A high MPV with the following platelet counts can suggest associated conditions:

  • A low platelet count along with high MPV occurs when platelets are destroyed, usually by antibodies, an infection, or toxins. For example, idiopathic thrombocytopenic purpura (ITP) is a platelet deficiency caused by destruction of platelets without a known cause.
  • A high platelet count along with high MPV can occur when the bone marrow produces too many platelets, typically due to a genetic mutation or cancer.
  • A normal platelet count along with high MPV suggests conditions such as hyperthyroidism or chronic myelogenous leukemia (CML)—a type of cancer.

Conditions that may be associated with an elevated MPV and variable platelet counts include:

  • Non-alcoholic liver disease
  • Genetic abnormalities in platelets
  • Bernard-Soulier Disease (giant platelet syndrome)
  • Bone marrow stimulating drugs, such as erythropoietin or thrombopoietin
  • Diabetes mellitus
  • Respiratory diseases
  • Sepsis
  • Hyperthyroidism
  • Pre-eclampsia (toxemia of pregnancy) and HELLP syndrome
  • Heart disease or artificial heart valves

Platelet count and volume can be affected by factors such as altitude, hormones, and health risk factors:

It is important to keep these factors in mind, knowing that your platelet count and MPV may undergo some variation.

Causes of Low MPV

A low MPV generally suggests that most of your platelets are older and that your bone marrow has slowed down production of platelets. Here too, your total platelet count can help provide insight about the cause.

A low MPV with the following platelet counts can suggest associated conditions:

  • A low platelet count along with low MPV points toward bone marrow disorders that slow down or decrease the production of platelets, such as aplastic anemia.
  • A high platelet count along with low MPV often signifies an infection, inflammation, or cancer.
  • A normal platelet count along with low MPV is common with chronic kidney failure.

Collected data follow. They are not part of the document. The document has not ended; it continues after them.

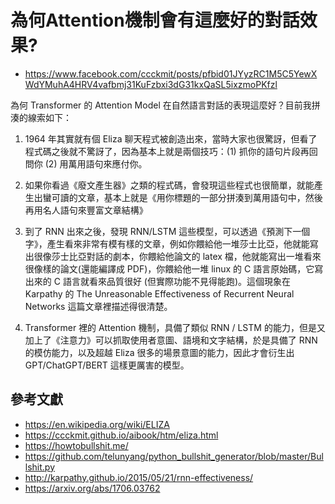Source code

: # 為何Attention機制會有這麼好的對話效果?

* https://www.facebook.com/ccckmit/posts/pfbid01JYyzRC1M5C5YewXWdYMuhA4HRV4vafbmj31KuFzbxi3dG31kxQaSL5ixzmoPKfzl

為何 Transformer 的 Attention Model 在自然語言對話的表現這麼好？目前我拼湊的線索如下：

1. 1964 年其實就有個 Eliza 聊天程式被創造出來，當時大家也很驚訝，但看了程式碼之後就不驚訝了，因為基本上就是兩個技巧：(1) 抓你的語句片段再回問你 (2) 用萬用語句來應付你。

2. 如果你看過《廢文產生器》之類的程式碼，會發現這些程式也很簡單，就能產生出蠻可讀的文章，基本上就是《用你標題的一部分拼湊到萬用語句中，然後再用名人語句來豐富文章結構》

3. 到了 RNN 出來之後，發現 RNN/LSTM 這些模型，可以透過《預測下一個字》，產生看來非常有模有樣的文章，例如你餵給他一堆莎士比亞，他就能寫出很像莎士比亞對話的劇本，你餵給他論文的 latex 檔，他就能寫出一堆看來很像樣的論文(還能編譯成 PDF)，你餵給他一堆 linux 的 C 語言原始碼，它寫出來的 C 語言就看來品質很好 (但實際功能不見得能跑)。這個現象在 Karpathy 的 The Unreasonable Effectiveness of Recurrent Neural Networks 這篇文章裡描述得很清楚。

4. Transformer 裡的 Attention 機制，具備了類似 RNN / LSTM 的能力，但是又加上了《注意力》可以抓取使用者意圖、語境和文字結構，於是具備了 RNN 的模仿能力，以及超越 Eliza 很多的場景意圖的能力，因此才會衍生出 GPT/ChatGPT/BERT 這樣更厲害的模型。


## 參考文獻

* https://en.wikipedia.org/wiki/ELIZA
* https://ccckmit.github.io/aibook/htm/eliza.html
* https://howtobullshit.me/
* https://github.com/telunyang/python_bullshit_generator/blob/master/Bullshit.py
* http://karpathy.github.io/2015/05/21/rnn-effectiveness/
* https://arxiv.org/abs/1706.03762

Conditions that may be associated with a low MPV and variable platelet counts include:

  • Bone marrow failure
  • Lupus
  • Splenomegaly (an enlargement of the spleen), which often causes platelets to be trapped in the spleen
  • Medications that suppress platelet formation, such as chemotherapy
  • Hypothyroidism
  • Iron deficiency anemia

Further Testing

While MPV is a helpful test, it is not diagnostic. And some conditions, such as cancer, can be associated with a low or a high MPV. Your MPV results are considered along with your other symptoms. For example, you may need a thyroid test if you have symptoms of hyperthyroidism or hypothyroidism.

Similarly, if you have unexplained weight loss or bruising with an elevated or low MPV, you may need further testing with a bone marrow biopsy, which can identify certain types of cancer and may determine whether your bone marrow is not functioning as it should.

A Word From Verywell

Some studies suggest that MPV may be associated with predicting conditions such as heart attacks and strokes. Similarly, there may be an association between MPV and some nutritional deficiencies such as vitamin D and vitamin B12. Overall, while it is certainly a helpful value to consider, MPV should be considered along with your overall health status and your other lab results.